### The problem
Among the entries below, how many lines include the string "setup"? Answer with only the number.

### Input for this task
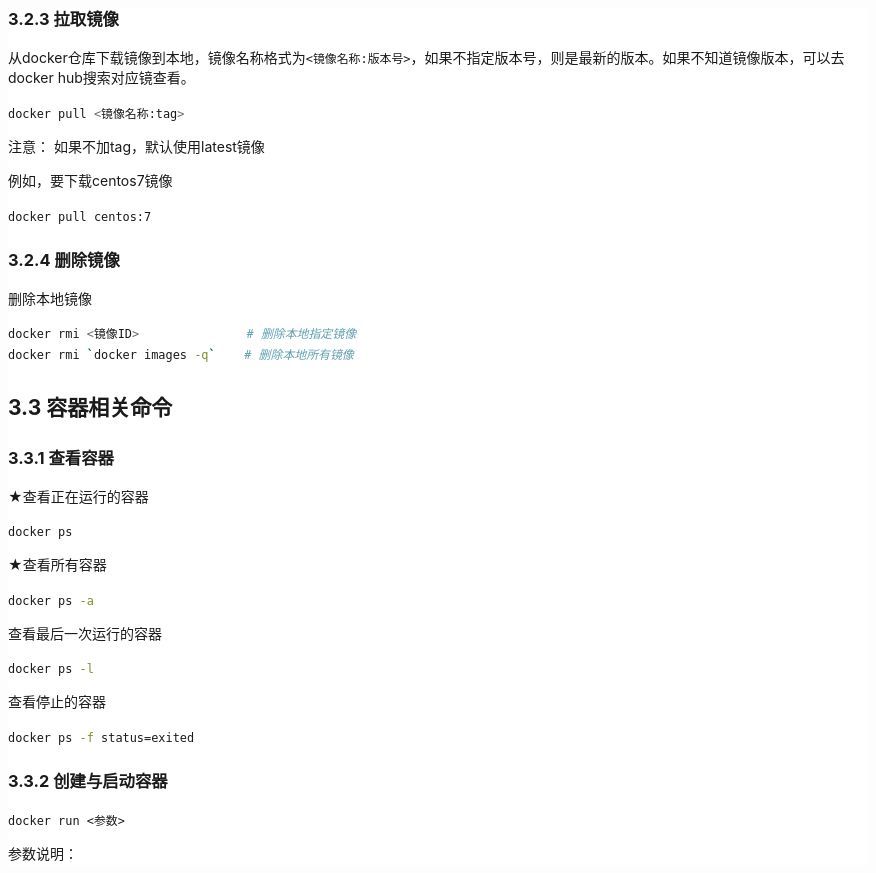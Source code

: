 ### 3.2.3 拉取镜像

​		从docker仓库下载镜像到本地，镜像名称格式为`<镜像名称:版本号>`，如果不指定版本号，则是最新的版本。如果不知道镜像版本，可以去docker hub搜索对应镜查看。

```bash
docker pull <镜像名称:tag>
```

注意： 如果不加tag，默认使用latest镜像

例如，要下载centos7镜像

```bash
docker pull centos:7
```

### 3.2.4 删除镜像

删除本地镜像

```bash
docker rmi <镜像ID>				# 删除本地指定镜像
docker rmi `docker images -q`	 # 删除本地所有镜像
```

## 3.3 容器相关命令

### 3.3.1 查看容器

★查看正在运行的容器

```bash
docker ps
```

★查看所有容器

```bash
docker ps -a
```

查看最后一次运行的容器

```bash
docker ps -l
```

查看停止的容器

```bash
docker ps -f status=exited
```

### 3.3.2 创建与启动容器

```
docker run <参数>
```

参数说明：
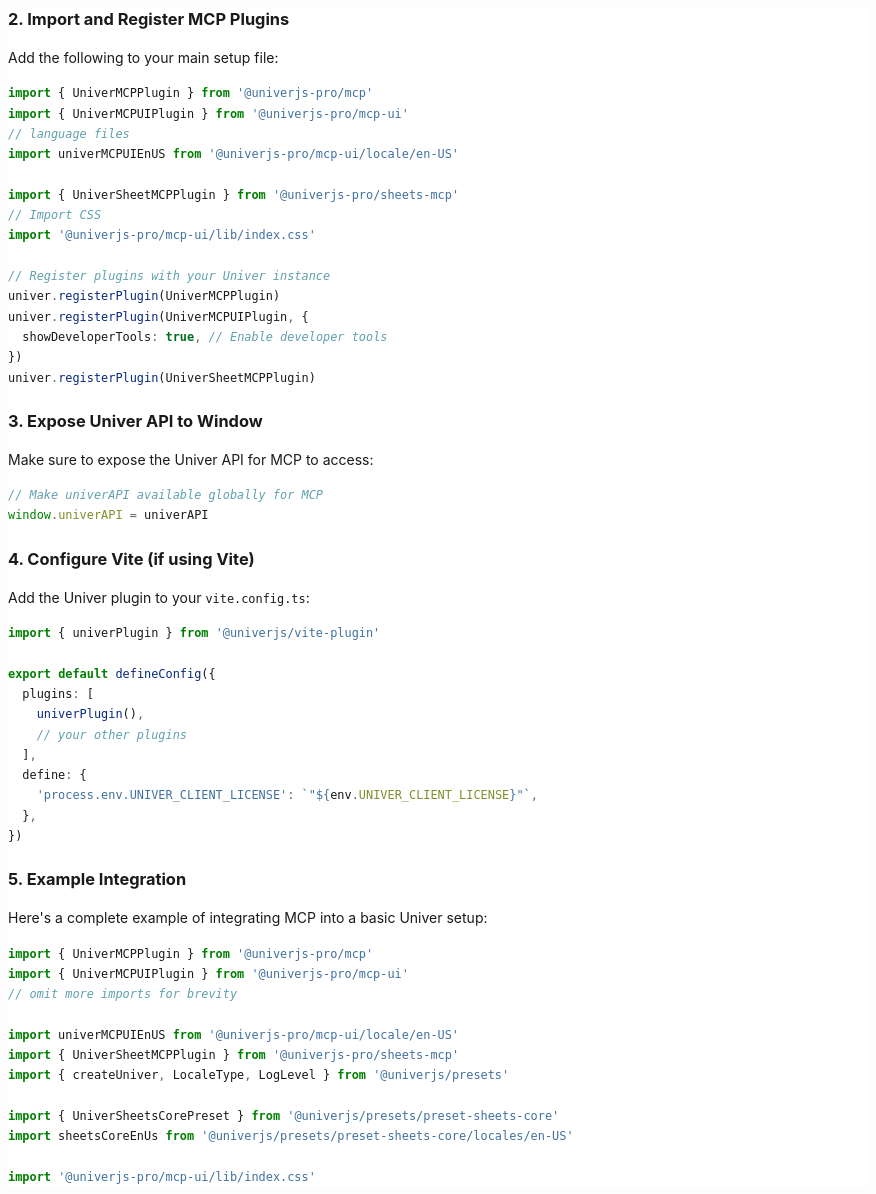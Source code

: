 ### 2. Import and Register MCP Plugins

Add the following to your main setup file:

```typescript
import { UniverMCPPlugin } from '@univerjs-pro/mcp'
import { UniverMCPUIPlugin } from '@univerjs-pro/mcp-ui'
// language files
import univerMCPUIEnUS from '@univerjs-pro/mcp-ui/locale/en-US'

import { UniverSheetMCPPlugin } from '@univerjs-pro/sheets-mcp'
// Import CSS
import '@univerjs-pro/mcp-ui/lib/index.css'

// Register plugins with your Univer instance
univer.registerPlugin(UniverMCPPlugin)
univer.registerPlugin(UniverMCPUIPlugin, {
  showDeveloperTools: true, // Enable developer tools
})
univer.registerPlugin(UniverSheetMCPPlugin)
```

### 3. Expose Univer API to Window

Make sure to expose the Univer API for MCP to access:

```typescript
// Make univerAPI available globally for MCP
window.univerAPI = univerAPI
```

### 4. Configure Vite (if using Vite)

Add the Univer plugin to your `vite.config.ts`:

```typescript
import { univerPlugin } from '@univerjs/vite-plugin'

export default defineConfig({
  plugins: [
    univerPlugin(),
    // your other plugins
  ],
  define: {
    'process.env.UNIVER_CLIENT_LICENSE': `"${env.UNIVER_CLIENT_LICENSE}"`,
  },
})
```

### 5. Example Integration

Here's a complete example of integrating MCP into a basic Univer setup:

```typescript
import { UniverMCPPlugin } from '@univerjs-pro/mcp'
import { UniverMCPUIPlugin } from '@univerjs-pro/mcp-ui'
// omit more imports for brevity

import univerMCPUIEnUS from '@univerjs-pro/mcp-ui/locale/en-US'
import { UniverSheetMCPPlugin } from '@univerjs-pro/sheets-mcp'
import { createUniver, LocaleType, LogLevel } from '@univerjs/presets'

import { UniverSheetsCorePreset } from '@univerjs/presets/preset-sheets-core'
import sheetsCoreEnUs from '@univerjs/presets/preset-sheets-core/locales/en-US'

import '@univerjs-pro/mcp-ui/lib/index.css'

```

### Answer to this exercise
2